Con uno sforzo enorme, con uno slancio verso il nuovo e la modernità, è rinata dalle sue stesse ceneri: persino il voto stesso è stato un elemento di innovazione, poiché anche le donne hanno dato il loro contributo al Referendum, sancendo un 54,27% a favore della Repubblica contro il 45,73% a favore della Monarchia.

Già da questo presupposti tecnicamente storici si comprende la grande forza di volontà del popolo italiano, una forza che s’è resa manifesto di una società attenta e consapevole, una società orgogliosa della sua identità antropologica.

Eppure ora, in un momento di crisi (o di lenta risalita, se così si preferisce definire la condizione attuale), come può il popolo italiano essere sempre meno fiducioso nella bellezza democratica della nostra Repubblica? Il nostro stato, per vicissitudini storiche e sociali, ha passato vari e variopinti periodi di microcrisi, di piccole fratture ideali e sconnesse, che hanno fatto sì che la nostra Repubblica crescesse attenta al mutamento degli italiani ed al cambiamento della loro concezione politica.

Nessuno - però - riflette attentamente su quanto gli ordini superiori non possano del tutto, e velocemente, risolvere i problemi dovuti al cambiamento della Storia: ci sono stati casi evidenti, storicamente confermati da scritti accademici, riguardanti il come la corruzione e la burocrazia farraginosa abbiano contribuito alla lentezza delle macchine della Repubblica; il problema è non cadere nell’impasse del Populismo, moda politica internazionale del momento.

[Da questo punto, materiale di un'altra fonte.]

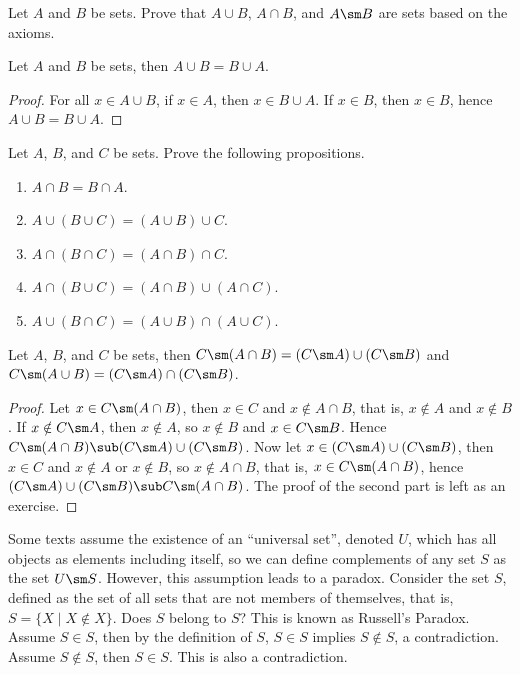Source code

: \documentclass[10pt]{article}
\begin{document}
\begin{problem}
    Let $A$ and $B$ be sets. Prove that $A\cup B$, $A\cap B$, and $A\sm B$ are sets based on the axioms.
\end{problem}
\begin{proposition}
    Let $A$ and $B$ be sets, then $A\cup B=B\cup A$.
\end{proposition}
\begin{proof}
    For all $x\in A\cup B$, if $x\in A$, then $x\in B\cup A$. If $x\in B$, then $x\in B$, hence $A\cup B=B\cup A$.
\end{proof}
\begin{problem}
    Let $A$, $B$, and $C$ be sets. Prove the following propositions.
    \begin{enumerate}
        \item $A\cap B=B\cap A$.
        \item $A\cup(B\cup C)=(A\cup B)\cup C$.
        \item $A\cap(B\cap C)=(A\cap B)\cap C$.
        \item $A\cap(B\cup C)=(A\cap B)\cup(A\cap C)$.
        \item $A\cup(B\cap C)=(A\cup B)\cap(A\cup C)$.
    \end{enumerate}
\end{problem}
\begin{theorem}
    Let $A$, $B$, and $C$ be sets, then $C\sm(A\cap B)=(C\sm A)\cup(C\sm B)$ and $C\sm(A\cup B)=(C\sm A)\cap(C\sm B)$.
\end{theorem}
\begin{proof}
    Let $x\in C\sm(A\cap B)$, then $x\in C$ and $x\notin A\cap B$, that is, $x\notin A$ and $x\notin B$. If $x\notin C\sm A$, then $x\notin A$, so $x\notin B$ and $x\in C\sm B$. Hence $C\sm(A\cap B)\sub(C\sm A)\cup(C\sm B)$. Now let $x\in(C\sm A)\cup(C\sm B)$, then $x\in C$ and $x\notin A$ or $x\notin B$, so $x\notin A\cap B$, that is, $x\in C\sm(A\cap B)$, hence $(C\sm A)\cup(C\sm B)\sub C\sm(A\cap B)$. The proof of the second part is left as an exercise.
\end{proof}
\par
Some texts assume the existence of an ``universal set'', denoted $U$, which has all objects as elements including itself, so we can define complements of any set $S$ as the set $U\sm S$. However, this assumption leads to a paradox. Consider the set $S$, defined as the set of all sets that are not members of themselves, that is, $S=\{X\mid X\notin X\}$. Does $S$ belong to $S$? This is known as Russell's Paradox. Assume $S\in S$, then by the definition of $S$, $S\in S$ implies $S\notin S$, a contradiction. Assume $S\notin S$, then $S\in S$. This is also a contradiction.
\end{document}
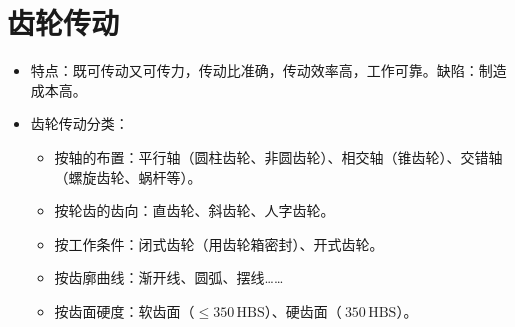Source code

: \documentclass[12pt,a4paper]{article}
\newcommand{\tightlist}{\setlength{\parskip}{0pt}\setlength{\itemsep}{0pt}}
\newcommand{\hint}[1]{\textsf{（#1）}}
\begin{document}
\section{齿轮传动}
\begin{itemize}\tightlist
    \item 特点：既可传动又可传力，传动比准确，传动效率高，工作可靠。缺陷：制造成本高。
    \item 齿轮传动分类：
    \begin{itemize}\tightlist
        \item 按轴的布置：平行轴\hint{圆柱齿轮、非圆齿轮}、相交轴\hint{锥齿轮}、交错轴
        \hint{螺旋齿轮、蜗杆等}。
        \item 按轮齿的齿向：直齿轮、斜齿轮、人字齿轮。
        \item 按工作条件：闭式齿轮\hint{用齿轮箱密封}、开式齿轮。
        \item 按齿廓曲线：渐开线、圆弧、摆线……
        \item 按齿面硬度：软齿面\hint{$\leq350\,\text{HBS}$}、硬齿面\hint{$\>350
        \,\text{HBS}$}。
    \end{itemize}
\end{itemize}
\end{document}
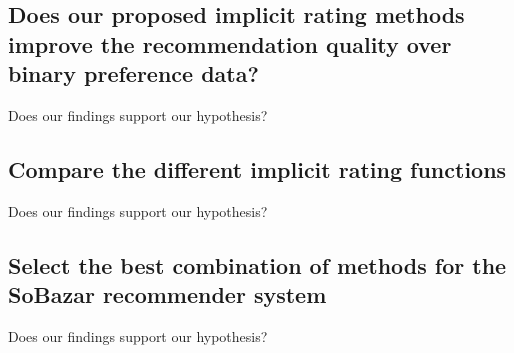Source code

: \subsection{Does our proposed implicit rating methods improve the recommendation quality over binary preference data?}

Does our findings support our hypothesis?



\subsection{Compare the different implicit rating functions}

Does our findings support our hypothesis?

\subsection{Select the best combination of methods for the SoBazar recommender system}

Does our findings support our hypothesis?

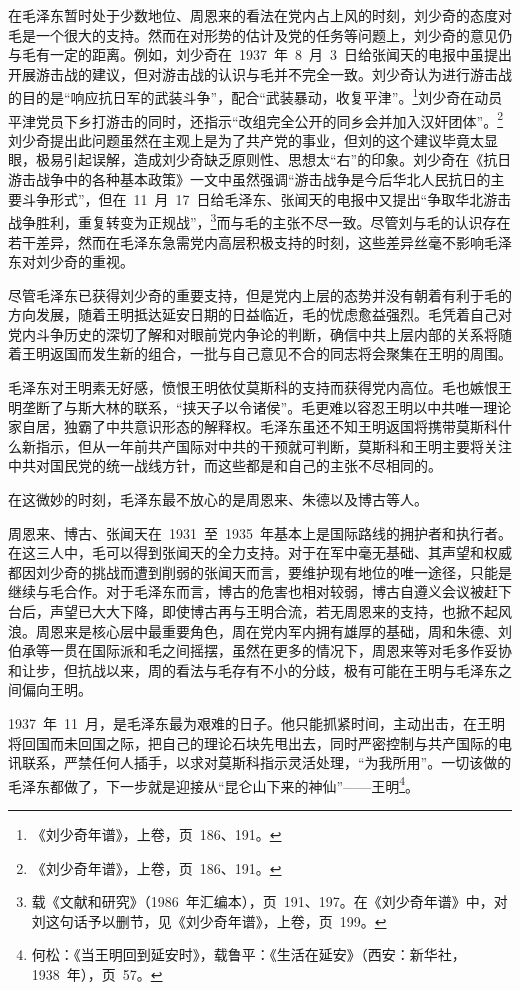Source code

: 在毛泽东暂时处于少数地位、周恩来的看法在党内占上风的时刻，刘少奇的态度对毛是一个很大的支持。然而在对形势的估计及党的任务等问题上，刘少奇的意见仍与毛有一定的距离。例如，刘少奇在~1937~年~8~月~3~日给张闻天的电报中虽提出开展游击战的建议，但对游击战的认识与毛并不完全一致。刘少奇认为进行游击战的目的是“响应抗日军的武装斗争”，配合“武装暴动，收复平津”。\footnote{《刘少奇年谱》，上卷，页~186、191。}刘少奇在动员平津党员下乡打游击的同时，还指示“改组完全公开的同乡会并加入汉奸团体”。\footnote{《刘少奇年谱》，上卷，页~186、191。}刘少奇提出此问题虽然在主观上是为了共产党的事业，但刘的这个建议毕竟太显眼，极易引起误解，造成刘少奇缺乏原则性、思想太“右”的印象。刘少奇在《抗日游击战争中的各种基本政策》一文中虽然强调“游击战争是今后华北人民抗日的主要斗争形式”，但在~11~月~17~日给毛泽东、张闻天的电报中又提出“争取华北游击战争胜利，重复转变为正规战”，\footnote{载《文献和研究》（1986~年汇编本），页~191、197。在《刘少奇年谱》中，对刘这句话予以删节，见《刘少奇年谱》，上卷，页~199。}而与毛的主张不尽一致。尽管刘与毛的认识存在若干差异，然而在毛泽东急需党内高层积极支持的时刻，这些差异丝毫不影响毛泽东对刘少奇的重视。

尽管毛泽东已获得刘少奇的重要支持，但是党内上层的态势并没有朝着有利于毛的方向发展，随着王明抵达延安日期的日益临近，毛的忧虑愈益强烈。毛凭着自己对党内斗争历史的深切了解和对眼前党内争论的判断，确信中共上层内部的关系将随着王明返国而发生新的组合，一批与自己意见不合的同志将会聚集在王明的周围。

毛泽东对王明素无好感，愤恨王明依仗莫斯科的支持而获得党内高位。毛也嫉恨王明垄断了与斯大林的联系，“挟天子以令诸侯”。毛更难以容忍王明以中共唯一理论家自居，独霸了中共意识形态的解释权。毛泽东虽还不知王明返国将携带莫斯科什么新指示，但从一年前共产国际对中共的干预就可判断，莫斯科和王明主要将关注中共对国民党的统一战线方针，而这些都是和自己的主张不尽相同的。

在这微妙的时刻，毛泽东最不放心的是周恩来、朱德以及博古等人。

周恩来、博古、张闻天在~1931~至~1935~年基本上是国际路线的拥护者和执行者。在这三人中，毛可以得到张闻天的全力支持。对于在军中毫无基础、其声望和权威都因刘少奇的挑战而遭到削弱的张闻天而言，要维护现有地位的唯一途径，只能是继续与毛合作。对于毛泽东而言，博古的危害也相对较弱，博古自遵义会议被赶下台后，声望已大大下降，即使博古再与王明合流，若无周恩来的支持，也掀不起风浪。周恩来是核心层中最重要角色，周在党内军内拥有雄厚的基础，周和朱德、刘伯承等一贯在国际派和毛之间摇摆，虽然在更多的情况下，周恩来等对毛多作妥协和让步，但抗战以来，周的看法与毛存有不小的分歧，极有可能在王明与毛泽东之间偏向王明。

1937~年~11~月，是毛泽东最为艰难的日子。他只能抓紧时间，主动出击，在王明将回国而未回国之际，把自己的理论石块先甩出去，同时严密控制与共产国际的电讯联系，严禁任何人插手，以求对莫斯科指示灵活处理，“为我所用”。一切该做的毛泽东都做了，下一步就是迎接从“昆仑山下来的神仙”——王明\footnote{何松：《当王明回到延安时》，载鲁平：《生活在延安》（西安：新华社，1938~年），页~57。}。

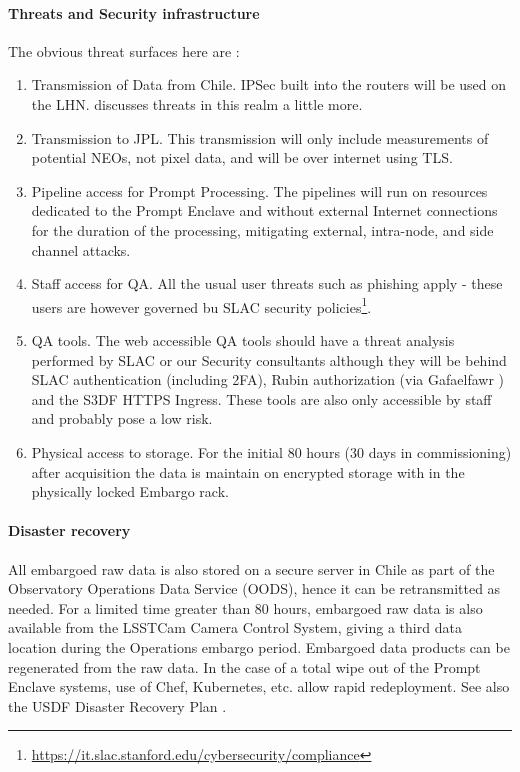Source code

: \paragraph{ Threats and Security infrastructure}
The obvious threat surfaces here are :
\begin{enumerate}
\item Transmission of Data from Chile. IPSec built into the routers will be used on the \gls{LHN}.  discusses threats in this realm a little more.
\item Transmission to \gls{JPL}.  This transmission will only include measurements of potential NEOs, not pixel data, and will be over internet using TLS.
\item Pipeline access for Prompt Processing. The pipelines will run on resources dedicated to the Prompt Enclave and without external Internet connections for the duration of the processing, mitigating external, intra-node, and side channel attacks.
\item Staff access for \gls{QA}. All the usual user threats such as phishing apply - these users are however governed bu SLAC security policies\footnote{\url{https://it.slac.stanford.edu/cybersecurity/compliance}}.
\item QA tools. The web accessible QA tools should have a threat analysis performed by SLAC or our Security consultants although they will be behind SLAC authentication (including 2FA), Rubin authorization (via Gafaelfawr ) and the S3DF HTTPS Ingress. These tools are also only accessible by staff and probably pose a low risk.
\item Physical access to storage.  For the initial 80 hours (30 days in commissioning) after acquisition the data is maintain on encrypted storage with in the physically locked Embargo rack.
\end{enumerate}

\paragraph{Disaster recovery}
All embargoed raw data is also stored on a secure server in Chile as part of the Observatory Operations Data Service (OODS), hence it can be retransmitted as needed.
For a limited time greater than 80 hours, embargoed raw data is also available from the LSSTCam Camera Control System, giving a third data location during the Operations embargo period.
Embargoed data products can be regenerated from the raw data.
In the case of a total wipe out of the Prompt Enclave systems, use of Chef, Kubernetes, etc. allow rapid redeployment.
See also the USDF Disaster Recovery Plan .

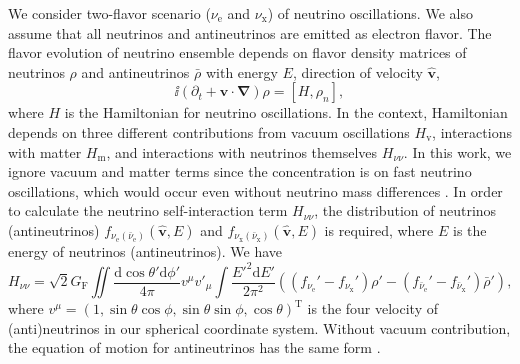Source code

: We consider two-flavor scenario ($\nu_{\mathrm e}$ and $\nu_{\mathrm x}$) of neutrino oscillations. We also assume that all neutrinos and antineutrinos are emitted as electron flavor. The flavor evolution of neutrino ensemble depends on flavor density matrices of neutrinos $\rho$ and antineutrinos $\bar\rho$ with energy $E$, direction of velocity $\hat{\mathbf v}$,
\begin{equation}
\ii (\partial_t + \mathbf v\cdot \mathbf{\nabla}) \rho = \left[H, \rho_n \right],
\label{eqn-liouville-eqn}
\end{equation}
where $H$ is the Hamiltonian for neutrino oscillations. In the context, Hamiltonian depends on three different contributions from vacuum oscillations $H_{\mathrm v}$, interactions with matter $H_{\mathrm m}$, and interactions with neutrinos themselves $H_{\nu\nu}$. In this work, we ignore vacuum and matter terms since the concentration is on fast neutrino oscillations, which would occur even without neutrino mass differences \cite{Chakraborty2016,Dasgupta2017}. In order to calculate the neutrino self-interaction term $H_{\nu\nu}$, the distribution of neutrinos (antineutrinos) $f_{\nu_{\mathrm e}(\bar \nu_{\mathrm e})}(\hat{\mathbf v}, E)$ and $f_{\nu_{\mathrm x}(\bar \nu_{\mathrm x})}(\hat{\mathbf v}, E)$ is required, where $E$ is the energy of neutrinos (antineutrinos). We have
\begin{equation}
H_{\nu\nu} = \sqrt{2} G_{\mathrm F} \iint \frac{\mathrm d \cos\theta' \mathrm d\phi'}{4\pi} v^\mu v'_\mu \int \frac{E'^2 \mathrm d E'}{2\pi^2} \left( (f_{\nu_{\mathrm e}}' - f_{\nu_{\mathrm x}}' )\rho' -  (f_{\bar\nu_{\mathrm e}}' - f_{\bar\nu_{\mathrm x}}' ) \bar\rho' \right),
\end{equation}
where $v^\mu = ( 1, \sin\theta\cos\phi, \sin\theta\sin\phi, \cos\theta )^{\mathrm T}$ is the four velocity of (anti)neutrinos in our spherical coordinate system. Without vacuum contribution, the equation of motion for antineutrinos has the same form \cite{Duan2010}.

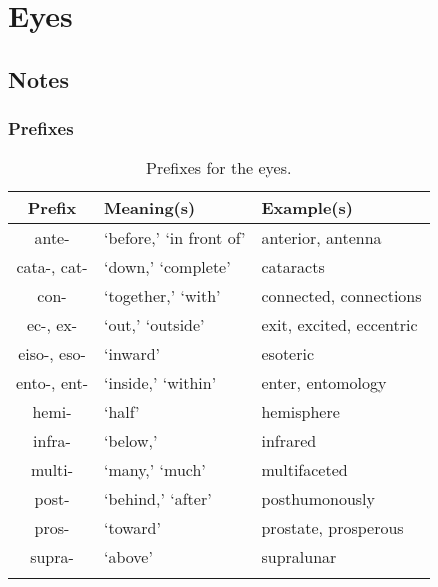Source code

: %
%
%
\chapter{Eyes}
\label{Eyes} %








\abstract{}


\section{Notes}
\label{sec:NOTE5}


\subsection{Prefixes}

\begin{longtable}{c | p{} | p{}}
    \caption{Prefixes for the eyes.}
    \hline
    Prefix & Meaning(s) & Example(s) \\ \hline
        ante- & `before,' `in front of' & anterior, antenna \\
        cata-, cat- & `down,' `complete' & cataracts \\
        con- & `together,' `with' & connected, connections \\
        ec-, ex- & `out,' `outside' & exit, excited, eccentric \\
        eiso-, eso- & `inward' & esoteric \\
        ento-, ent- & `inside,' `within' & enter, entomology \\
        hemi- & `half' & hemisphere \\
        infra- & `below,' & infrared \\
        multi- & `many,' `much' & multifaceted \\
        post- & `behind,' `after' & posthumonously \\
        pros- & `toward' & prostate, prosperous \\
        supra- & `above' & supralunar \\
    \label{tab:Ch5Prefix}
\end{longtable}


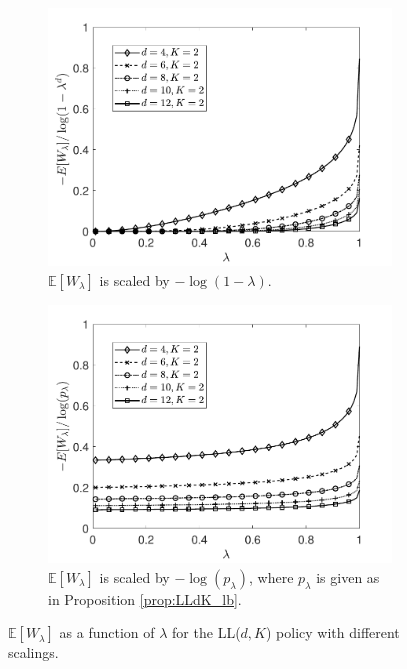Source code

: \documentclass[12pt]{report}
\newcommand{\E}{\mathbb{E}}
\begin{document}
\begin{figure}[t]
\begin{subfigure}{0.45\textwidth}
\centering
\captionsetup{width=.8\linewidth}
\includegraphics[width=1\linewidth]{figures/Chapter5/fig3a.pdf}
\caption{$\E[W_\lambda]$ is scaled by $-\log(1-\lambda)$.}
\label{fig2a_heavy}
\end{subfigure}
\begin{subfigure}{0.45\textwidth}
\centering
\captionsetup{width=.8\linewidth}
\includegraphics[width=1\linewidth]{figures/Chapter5/fig3b.pdf}
\caption{$\E[W_\lambda]$ is scaled by $-\log(p_\lambda)$, where $p_\lambda$ is given as in Proposition \ref{prop:LLdK_lb}.}
\label{fig2b_heavy}
\end{subfigure}
\caption{$\E[W_\lambda]$ as a function of $\lambda$ for the LL($d, K$) policy with
different scalings.}
\label{fig2_heavy}
\end{figure}
\end{document}
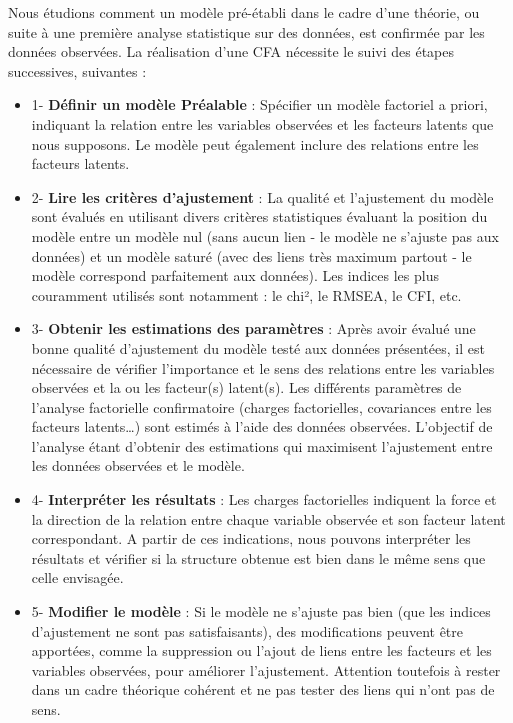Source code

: \documentclass[
  french,
  11pt,
  a4paper,
]{article}
\begin{document}
Nous étudions comment un modèle pré-établi dans le cadre d'une théorie,
ou suite à une première analyse statistique sur des données, est
confirmée par les données observées. La réalisation d'une CFA nécessite
le suivi des étapes successives, suivantes :

\begin{itemize}
\item
  1- \textbf{Définir un modèle Préalable} : Spécifier un modèle
  factoriel a priori, indiquant la relation entre les variables
  observées et les facteurs latents que nous supposons. Le modèle peut
  également inclure des relations entre les facteurs latents.
\item
  2- \textbf{Lire les critères d'ajustement} : La qualité et
  l'ajustement du modèle sont évalués en utilisant divers critères
  statistiques évaluant la position du modèle entre un modèle nul (sans
  aucun lien - le modèle ne s'ajuste pas aux données) et un modèle
  saturé (avec des liens très maximum partout - le modèle correspond
  parfaitement aux données). Les indices les plus couramment utilisés
  sont notamment : le chi², le RMSEA, le CFI, etc.
\item
  3- \textbf{Obtenir les estimations des paramètres} : Après avoir
  évalué une bonne qualité d'ajustement du modèle testé aux données
  présentées, il est nécessaire de vérifier l'importance et le sens des
  relations entre les variables observées et la ou les facteur(s)
  latent(s). Les différents paramètres de l'analyse factorielle
  confirmatoire (charges factorielles, covariances entre les facteurs
  latents\ldots) sont estimés à l'aide des données observées. L'objectif
  de l'analyse étant d'obtenir des estimations qui maximisent
  l'ajustement entre les données observées et le modèle.
\item
  4- \textbf{Interpréter les résultats} : Les charges factorielles
  indiquent la force et la direction de la relation entre chaque
  variable observée et son facteur latent correspondant. A partir de ces
  indications, nous pouvons interpréter les résultats et vérifier si la
  structure obtenue est bien dans le même sens que celle envisagée.
\item
  5- \textbf{Modifier le modèle} : Si le modèle ne s'ajuste pas bien
  (que les indices d'ajustement ne sont pas satisfaisants), des
  modifications peuvent être apportées, comme la suppression ou l'ajout
  de liens entre les facteurs et les variables observées, pour améliorer
  l'ajustement. Attention toutefois à rester dans un cadre théorique
  cohérent et ne pas tester des liens qui n'ont pas de sens.
\end{itemize}
\end{document}
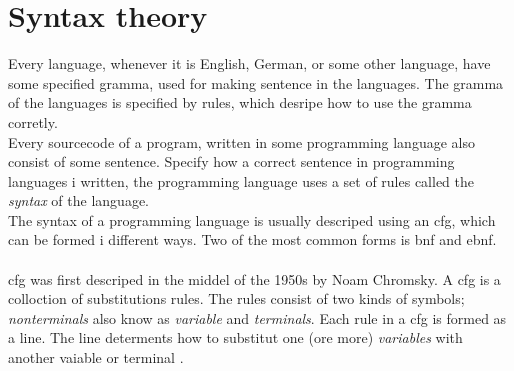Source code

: \pagebreak
\section{Syntax theory}
Every language, whenever it is English, German, or some other language, have some specified gramma, used for making sentence in the languages. The gramma of the languages is specified by rules, which desripe how to use the gramma corretly. \\
Every sourcecode of a program, written in some programming language also consist of some sentence. Specify how a correct sentence in programming languages i written, the programming language uses a set of rules called the \textit{syntax} of the language. \\
The syntax of a programming language is usually descriped using an \ac{cfg}, which can be formed i different ways. Two of the most common forms is \ac{bnf} and \ac{ebnf}. \\
\\
\ac{cfg} was first descriped in the middel of the 1950s by Noam Chromsky. A \ac{cfg} is a colloction of substitutions rules. The rules consist of two kinds of symbols; \textit{nonterminals} also know as \textit{variable} and \textit{terminals}. Each rule in a \ac{cfg} is formed as a line. The line determents how to substitut one (ore more) \textit{variables} with another vaiable or terminal \cite{syntax_book}. \\

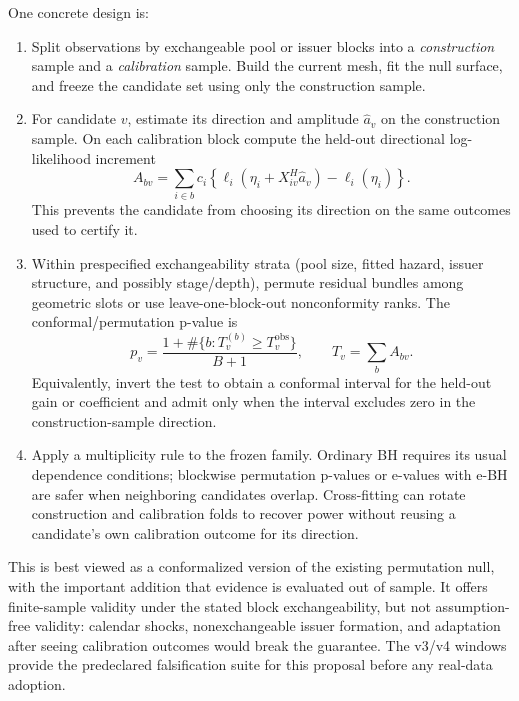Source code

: \documentclass[11pt]{article}
\begin{document}
One concrete design is:
\begin{enumerate}[leftmargin=2em,itemsep=2pt]
\item Split observations by exchangeable pool or issuer blocks into a \emph{construction} sample and
a \emph{calibration} sample. Build the current mesh, fit the null surface, and freeze the candidate
set using only the construction sample.
\item For candidate $v$, estimate its direction and amplitude $\hat a_v$ on the construction sample.
On each calibration block compute the held-out directional log-likelihood increment
\[
A_{bv}=\sum_{i\in b}c_i\left\{\ell_i(\eta_i+X^H_{iv}\hat a_v)-\ell_i(\eta_i)\right\}.
\]
This prevents the candidate from choosing its direction on the same outcomes used to certify it.
\item Within prespecified exchangeability strata (pool size, fitted hazard, issuer structure, and
possibly stage/depth), permute residual bundles among geometric slots or use leave-one-block-out
nonconformity ranks. The conformal/permutation p-value is
\[
p_v=\frac{1+\#\{b:T^{(b)}_v\ge T^{\mathrm{obs}}_v\}}{B+1},
\qquad T_v=\sum_b A_{bv}.
\]
Equivalently, invert the test to obtain a conformal interval for the held-out gain or coefficient and
admit only when the interval excludes zero in the construction-sample direction.
\item Apply a multiplicity rule to the frozen family. Ordinary BH requires its usual dependence
conditions; blockwise permutation p-values or e-values with e-BH are safer when neighboring
candidates overlap. Cross-fitting can rotate construction and calibration folds to recover power
without reusing a candidate's own calibration outcome for its direction.
\end{enumerate}

This is best viewed as a conformalized version of the existing permutation null, with the important
addition that evidence is evaluated out of sample. It offers finite-sample validity under the stated
block exchangeability, but not assumption-free validity: calendar shocks, nonexchangeable issuer
formation, and adaptation after seeing calibration outcomes would break the guarantee. The v3/v4
windows provide the predeclared falsification suite for this proposal before any real-data adoption.
\end{document}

Consapevoli - tuttavia - della potenza intrinseca della società italiana, possiamo dire con franca decisione che la Festa della Repubblica costituisca l’evidenza del cambiamento del nostro Stato, uno dei massimi esponenti in moltissimi campi di ricerca e baluardo attivo dell’innovazione tecnologica. Noi però, italiani che spesso critichiamo troppo aspramente, non dobbiamo dimenticare il nostro passato: è solo grazie ad esso, ai nostri tragici errori, alle falle ideologici e pratici commessi dalla politica, che gli italiani sono ciò che sono: il popolo più industrioso ed innovativo d’Europa.